During the 2013 flight, the team was scanning an active region—a magnetically complex area on the Sun, often the site of solar flares and sunspots—when they observed a spectral line from iron that had lost 18 of its 26 electrons. To lose that many, it had to be heated to incredibly high temperatures, much higher than the team was expecting.

“It’s formed at temperatures between about 14 and 16 million degrees Fahrenheit,” said Jeff Brosius, space scientist at Catholic University in Washington, D.C., and member of the EUNIS team. “These ions are typically associated with flares—but not with quiescent active regions like we were observing.”

The observations provided fodder for a long-standing debate about how the Sun’s outer atmosphere gets so hot. While the Sun’s surface simmers at about 10,000 degrees F, its outermost layer, known as the corona, is somehow 300 times hotter despite being farther from the core.

An active region erupts with an X-class flare (the most powerful classification of solar flare) in October 2013, as observed by a telescope on NASA’s Solar Dynamics Observatory that observes light at a 9.4 nanometer wavelength (colorized in green). EUNIS’s measurements will help calibrate this wavelength channel to pin down the temperature of the observed material more precisely. Credit: NASA/SDO
One theory of coronal heating also predicts the super-hot iron they saw. The theory of ‘nanoflares’ claims that the corona is heated by a slew of tiny magnetic explosions that work in concert to heat the corona. These nanoflares are usually too small to detect, yet should leave behind bursts of extreme heat like the one they saw.

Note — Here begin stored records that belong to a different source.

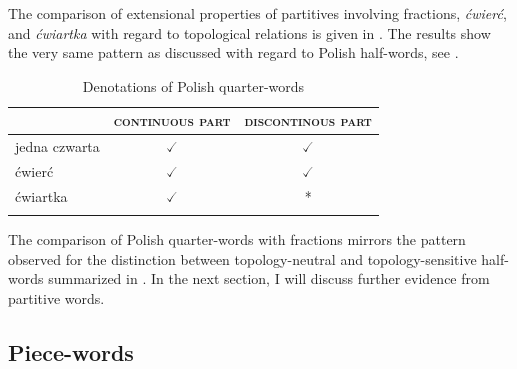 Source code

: The comparison of extensional properties of partitives involving fractions, \textit{ćwierć}, and \textit{ćwiartka} with regard to topological relations is given in . The results show the very same pattern as discussed with regard to Polish half-words, see .

\begin{table}[h]
			\centering
			\begin{tabular}{lcc}
				\lsptoprule
				& \textsc{continuous part} & \textsc{discontinous part} \\ \midrule
                jedna czwarta     & $\checked$    & $\checked$      \\				
                ćwierć     & $\checked$    & $\checked$      \\
				ćwiartka & $\checked$    & *                 \\ \lspbottomrule
			\end{tabular}
			\caption{Denotations of Polish quarter-words}\label{tab:denotations-of-polish-quarter-words}
		\end{table}

The comparison of Polish quarter-words with fractions mirrors the pattern observed for the distinction between topology-neutral and topology-sensitive half-words summarized in . In the next section, I will discuss further evidence from partitive words.

\subsection{Piece-words}\label{sec:piece-words}

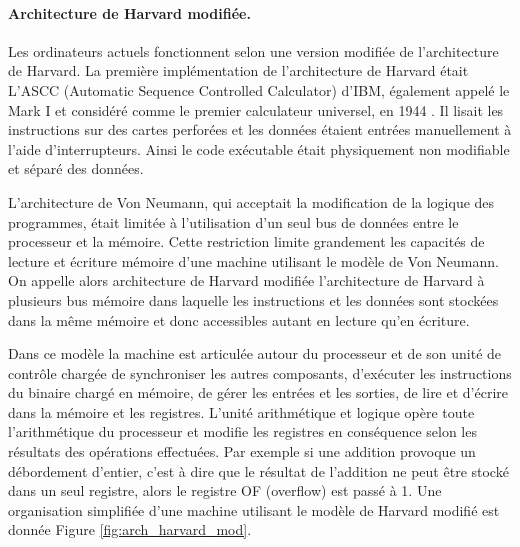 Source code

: \paragraph{Architecture de Harvard modifiée.}
Les ordinateurs actuels fonctionnent selon une version modifiée de l'architecture de Harvard.
La première implémentation de l'architecture de Harvard était L’ASCC (Automatic Sequence Controlled Calculator) d'IBM, également appelé le Mark I et considéré comme le premier calculateur universel, en 1944 . 
Il lisait les instructions sur des cartes perforées et les données étaient entrées manuellement à l'aide d'interrupteurs. 
Ainsi le code exécutable était physiquement non modifiable et séparé des données. 


L'architecture de Von Neumann, qui acceptait la modification de la logique des programmes, était limitée à l'utilisation d'un seul bus de données entre le processeur et la mémoire.
Cette restriction limite grandement les capacités de lecture et écriture mémoire d'une machine utilisant le modèle de Von Neumann. On appelle alors architecture de Harvard modifiée l'architecture de Harvard à plusieurs bus mémoire dans laquelle les instructions et les données sont stockées dans la même mémoire et donc accessibles autant en lecture qu'en écriture.

Dans ce modèle la machine est articulée autour du processeur et de son unité de contrôle chargée de synchroniser les autres composants, d'exécuter les instructions du binaire chargé en mémoire, de gérer les entrées et les sorties, de lire et d'écrire dans la mémoire et les registres. L'unité arithmétique et logique opère toute l'arithmétique du processeur et modifie les registres en conséquence selon les résultats des opérations effectuées. Par exemple si une addition provoque un débordement d'entier, c'est à dire que le résultat de l'addition ne peut être stocké dans un seul registre, alors le registre OF (overflow) est passé à 1.
Une organisation simplifiée d'une machine utilisant le modèle de Harvard modifié est donnée Figure \ref{fig:arch_harvard_mod}.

“For me personally, the widespread emission from this highly-ionized iron in an active region ‘rocketed’ the nanoflare explanation to the top of the list,” Brosius said.

For the upcoming flight, the EUNIS instrument suite has been modified to capture even brighter spectral lines from the same ionized iron. It will also capture lines from iron that had lost 17 electrons, which is nearly as hot.

“By observing stronger lines, we hope to detect faint emission from these ions over an even wider area than before,” Brosius said.

This new channel is a first for solar science because it’s built into an instrument called an imaging spectrometer. Usually, scientists can get precise temperature profiles, called spectra, only by focusing on one specific point of the Sun at a time. But to see the spread of the super-hot iron, the team also needed to see where those temperatures are coming from.

“It’s the first time we’ll ever have the combination of spectral and spatial information for those wavelengths,” Daw said. “Nobody’s ever looked at the Sun that way.”

Knowing what the temperatures are, while also seeing an image, is helpful for aligning EUNIS’s data with those of other missions that are co-observing with it, including NASA’s Interface Region Imaging Spectrograph, NASA’s Solar Dynamics Observatory, and the Japan Aerospace Exploration Agency’s and NASA’s Hinode satellite missions.

Like many sounding rocket missions, EUNIS’s data will be used to inform and improve other space science missions. NASA’s Solar Dynamics Observatory, or SDO, satellite images the Sun in several different bands of wavelengths. Since different wavelengths correspond to different temperatures, the more precise your wavelength measurements can be, the better. EUNIS’s measurements will resolve a few specific wavelengths extremely precisely, helping SDO better calibrate its images and giving scientists a better sense of exactly what they’re seeing in SDO images.

EUNIS will launch on a Black Brant IX sounding rocket to an altitude of about 200 miles before parachuting back to Earth for recovery. The EUNIS team expects approximately six minutes of observing time.